Direktorat Perbankan Syariah Bank Indonesia (BI) mengapresiasi kebijakan Kementerian Agama yang mengalihkan dana haji dari bank konvensional ke bank syariah.
BI berharap bank syariah dapat memanfaatkan dana belasan triliun rupiah itu untuk mendorong pembiayaan yang lebih besar lagi, yang pada akhirnya akan meningkatkan aset bank syariah menjadi lebih besar.
“Saya gembira akhirnya Pak Anggito (Anggito Abimanyu, Direktur Jenderal Penyelenggara Haji dan Umrah Kemenag) bisa memegang komitmen untuk mengembangkan bank syariah sebagaimana diungkapkan beliau pada saat awal dikukuhkan sebagai Dirjen Haji,” kata Direktur Eksekutif Perbankan Syariah Bank Indonesia Edy Setiadi dalam siaran pers, Kamis (18/4/2013).
SCROLL TO CONTINUE WITH CONTENT
Meski pertumbuhan perbankan syariah cukup tinggi, namun pangsa pasar (market share) perbankan syariah baru 4,62% dari total aset perbankan nasional. Aset bank umum saat ini mencapai Rp 4.237 triliun. Begitu pula pada sektor lembaga keuangan syariah lainnya. Asuransi Syariah, misalnya, pangsa pasarnya baru 3,54% dengan total aset Rp 322,2 triliun.
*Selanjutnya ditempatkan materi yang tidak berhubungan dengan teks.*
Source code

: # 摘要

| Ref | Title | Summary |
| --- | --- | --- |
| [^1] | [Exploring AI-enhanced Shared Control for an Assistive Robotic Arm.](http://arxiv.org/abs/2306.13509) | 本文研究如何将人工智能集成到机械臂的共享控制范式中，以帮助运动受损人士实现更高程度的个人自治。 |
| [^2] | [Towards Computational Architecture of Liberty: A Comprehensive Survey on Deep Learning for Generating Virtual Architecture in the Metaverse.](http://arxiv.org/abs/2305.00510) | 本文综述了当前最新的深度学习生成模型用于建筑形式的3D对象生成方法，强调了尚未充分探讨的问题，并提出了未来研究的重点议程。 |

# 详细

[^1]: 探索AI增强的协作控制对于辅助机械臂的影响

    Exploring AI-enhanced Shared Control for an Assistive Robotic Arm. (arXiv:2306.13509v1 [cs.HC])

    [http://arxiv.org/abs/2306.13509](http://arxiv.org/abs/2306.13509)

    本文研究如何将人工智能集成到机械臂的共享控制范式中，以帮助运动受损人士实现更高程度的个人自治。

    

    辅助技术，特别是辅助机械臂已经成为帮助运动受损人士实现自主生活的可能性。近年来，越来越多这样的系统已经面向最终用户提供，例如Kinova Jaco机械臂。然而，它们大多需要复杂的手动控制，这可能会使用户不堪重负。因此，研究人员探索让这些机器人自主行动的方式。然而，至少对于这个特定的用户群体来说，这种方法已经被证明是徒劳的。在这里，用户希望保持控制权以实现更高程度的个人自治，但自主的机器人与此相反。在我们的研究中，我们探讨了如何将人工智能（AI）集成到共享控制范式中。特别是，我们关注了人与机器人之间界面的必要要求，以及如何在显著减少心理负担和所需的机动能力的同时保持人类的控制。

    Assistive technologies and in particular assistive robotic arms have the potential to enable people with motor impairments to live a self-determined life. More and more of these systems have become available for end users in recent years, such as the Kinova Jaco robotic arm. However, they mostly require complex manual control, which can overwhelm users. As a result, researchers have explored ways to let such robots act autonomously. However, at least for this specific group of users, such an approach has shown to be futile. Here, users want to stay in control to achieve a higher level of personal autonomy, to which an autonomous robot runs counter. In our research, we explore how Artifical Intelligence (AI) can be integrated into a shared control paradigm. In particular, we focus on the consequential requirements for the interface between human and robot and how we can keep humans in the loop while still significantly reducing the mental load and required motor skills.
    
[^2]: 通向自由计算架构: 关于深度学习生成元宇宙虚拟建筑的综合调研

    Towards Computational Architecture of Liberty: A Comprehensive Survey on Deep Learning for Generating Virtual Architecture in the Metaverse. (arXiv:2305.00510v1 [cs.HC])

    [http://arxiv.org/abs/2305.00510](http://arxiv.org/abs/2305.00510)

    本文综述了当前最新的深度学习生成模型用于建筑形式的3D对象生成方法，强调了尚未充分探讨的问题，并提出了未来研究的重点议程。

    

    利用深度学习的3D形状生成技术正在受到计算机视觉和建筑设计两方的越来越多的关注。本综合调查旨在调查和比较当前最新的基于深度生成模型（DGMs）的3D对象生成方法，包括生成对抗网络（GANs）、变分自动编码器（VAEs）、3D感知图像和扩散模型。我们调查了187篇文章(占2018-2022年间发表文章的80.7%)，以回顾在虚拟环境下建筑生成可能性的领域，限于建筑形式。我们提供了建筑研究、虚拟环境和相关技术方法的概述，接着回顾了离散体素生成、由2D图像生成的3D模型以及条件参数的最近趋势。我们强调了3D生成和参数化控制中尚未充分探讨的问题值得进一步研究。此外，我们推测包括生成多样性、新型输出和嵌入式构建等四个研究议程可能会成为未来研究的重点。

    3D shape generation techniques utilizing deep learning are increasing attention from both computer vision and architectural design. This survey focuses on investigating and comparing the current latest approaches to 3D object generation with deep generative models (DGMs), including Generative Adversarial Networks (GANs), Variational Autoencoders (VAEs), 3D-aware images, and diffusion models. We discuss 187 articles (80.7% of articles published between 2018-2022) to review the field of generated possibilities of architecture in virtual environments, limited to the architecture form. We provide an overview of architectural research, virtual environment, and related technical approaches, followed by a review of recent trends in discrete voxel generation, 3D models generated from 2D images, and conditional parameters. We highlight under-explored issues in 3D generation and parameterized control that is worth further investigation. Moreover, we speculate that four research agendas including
Pengalihan penempatan dana haji sebesar Rp 11 triliun dari bank konvensional ke bank syariah akan memperbesar market share bank syariah. Menurut data Kemenag per April 2013, dana haji yang dikelola bank syariah adalah sebesar Rp 9 triliun. Dengan kebijakan penambahan dari haji dari bank konvensional, maka dana haji yang dikelola perbankan syariah mencapai Rp 20 triliun.
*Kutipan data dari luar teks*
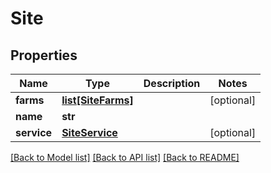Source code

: # Site

## Properties
Name | Type | Description | Notes
------------ | ------------- | ------------- | -------------
**farms** | [**list[SiteFarms]**](SiteFarms.md) |  | [optional] 
**name** | **str** |  | 
**service** | [**SiteService**](SiteService.md) |  | [optional] 

[[Back to Model list]](../README.md#documentation-for-models) [[Back to API list]](../README.md#documentation-for-api-endpoints) [[Back to README]](../README.md)

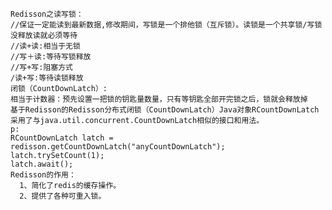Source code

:     Redisson之读写锁：
    //保证一定能读到最新数据,修改期间，写锁是一个排他锁（互斥锁）。读锁是一个共享锁/写锁没释放读就必须等待
    //读+读:相当于无锁
    //写＋读:等待写锁释放
    //写+写:阻塞方式
    /读+写:等待读锁释放
    闭锁（CountDownLatch）:
    相当于计数器：预先设置一把锁的钥匙量数量，只有等钥匙全部开完锁之后，锁就会释放掉
    基于Redisson的Redisson分布式闭锁（CountDownLatch）Java对象RCountDownLatch采用了与java.util.concurrent.CountDownLatch相似的接口和用法。
    p:
    RCountDownLatch latch = redisson.getCountDownLatch("anyCountDownLatch");
    latch.trySetCount(1);
    latch.await();
    Redisson的作用：
      1、简化了redis的缓存操作。
      2、提供了各种可重入锁。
Sekretaris Jenderal Asosiasi Bank Syariah Indonesia (ASBISINDO) Ahmad Kusna Permana mengungkapkan, bila proyeksi pertumbuhan perbankan syariah tahun ini sekitar 40%, maka aset industri perbankan syariah akan tumbuh sekitar Rp 80 triliun.
“Saya yakin bank-bank syariah sudah mempunya pipeline pembiayaan sebesar Rp 80 triliun tersebut. Artinya dana haji sebesar Rp 11 triliun itu dapat diserap perbankan syariah," ungkap Permana.
Ia menjelaskan, saat ini rasio pembiayaan terhadap simpanan bank syariah (Financing to Deposit Ratio, FDR) masih di atas 100%. “Bank syariah masih membutuhkan dana pihak ketiga,” tuturnya.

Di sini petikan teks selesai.